The speaker goes on to boast and brag about fighting, and about there being no domestic trouble arising out of the late act, and other such nonsense; and then makes what he considers the greatest hit of the whole—stating that the pride of his Confederation is the prevailing "homogenity."—Whatever Mr. DAVIS means by this big word, it is hard to tell. If that the whites in the Gulf States came from the same nation and blood, it is very absurd, for there is no district wherein the descent is more varied. Neither can he mean that there is much "homogenity" between the whites and the about equal numbers of blacks—nor that there is much sameness of interest between the many poor whites and the comparatively small class of slaveholders.
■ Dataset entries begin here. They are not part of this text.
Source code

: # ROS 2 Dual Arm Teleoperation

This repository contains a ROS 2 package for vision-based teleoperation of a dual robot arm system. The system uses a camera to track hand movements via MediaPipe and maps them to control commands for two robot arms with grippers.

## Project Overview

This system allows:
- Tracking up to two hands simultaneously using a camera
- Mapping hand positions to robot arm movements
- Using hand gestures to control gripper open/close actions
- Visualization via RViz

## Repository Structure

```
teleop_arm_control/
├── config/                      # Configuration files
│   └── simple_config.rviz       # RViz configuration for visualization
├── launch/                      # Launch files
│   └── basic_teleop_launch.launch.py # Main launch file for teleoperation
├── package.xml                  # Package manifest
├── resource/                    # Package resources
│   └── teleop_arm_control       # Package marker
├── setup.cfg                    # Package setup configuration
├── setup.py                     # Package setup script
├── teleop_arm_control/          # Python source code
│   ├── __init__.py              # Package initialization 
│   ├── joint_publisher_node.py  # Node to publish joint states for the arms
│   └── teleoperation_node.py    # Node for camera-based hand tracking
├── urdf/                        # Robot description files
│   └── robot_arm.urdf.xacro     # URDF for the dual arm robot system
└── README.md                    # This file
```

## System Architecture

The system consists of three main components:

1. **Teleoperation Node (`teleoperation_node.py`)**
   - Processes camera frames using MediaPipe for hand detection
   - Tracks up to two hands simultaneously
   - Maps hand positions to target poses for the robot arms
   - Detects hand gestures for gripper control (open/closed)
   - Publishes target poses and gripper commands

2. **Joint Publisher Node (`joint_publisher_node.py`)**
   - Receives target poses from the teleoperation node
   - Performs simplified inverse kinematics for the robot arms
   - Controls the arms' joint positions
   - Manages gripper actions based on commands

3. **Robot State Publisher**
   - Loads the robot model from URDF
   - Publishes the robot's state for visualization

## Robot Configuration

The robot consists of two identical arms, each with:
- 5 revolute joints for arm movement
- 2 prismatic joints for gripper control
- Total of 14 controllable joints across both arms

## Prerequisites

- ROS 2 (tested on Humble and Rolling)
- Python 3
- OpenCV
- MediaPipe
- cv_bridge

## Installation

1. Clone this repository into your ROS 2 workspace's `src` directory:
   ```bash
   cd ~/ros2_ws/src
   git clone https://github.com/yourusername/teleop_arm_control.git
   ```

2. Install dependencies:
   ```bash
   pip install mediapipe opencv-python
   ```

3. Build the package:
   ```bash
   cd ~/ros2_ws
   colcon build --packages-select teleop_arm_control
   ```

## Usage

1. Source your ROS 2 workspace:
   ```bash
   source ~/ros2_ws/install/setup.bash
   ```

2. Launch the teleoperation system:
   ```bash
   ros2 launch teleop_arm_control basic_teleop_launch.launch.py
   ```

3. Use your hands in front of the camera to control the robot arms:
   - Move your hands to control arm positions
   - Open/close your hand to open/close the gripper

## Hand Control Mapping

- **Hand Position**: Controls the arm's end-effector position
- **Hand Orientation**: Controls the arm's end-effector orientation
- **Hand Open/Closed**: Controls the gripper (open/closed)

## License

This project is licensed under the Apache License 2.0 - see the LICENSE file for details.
If he means anything, it is that cotton is the great, almost the sole product of his new realm. Now, it shows very little knowledge of political economy for his excellency to congratulate himself upon what is a serious evil. A nation is prosperous from the variety of its productions, and from the multifarious adaptability of its resources, not from the fact that but one article is raised for export, not for home use, and that its people know but one art, the cultivation of a particular plant. There is to be a rivalry for the Confederation in the cotton production; there may be great fluctuations in its demand and price, and they may be cut off from any market. What, then, becomes of "homogenity?" There will be a famine and a howling in the new empire. It is not, and never can be, independent. If shut off from the world it would soon be like a scorpion in a ring of fire, and sting itself to death in horrible social convulsions. So much for "homogenity."
On the whole, the production of the selected Chief of the Confederation has shown no cause for secession, no excuse for anything, no plans or policy, and no common sense. The speech is emphatically Buncombe, except what is puerility, and laughable error, except what is a sad presage of dangerous insanity.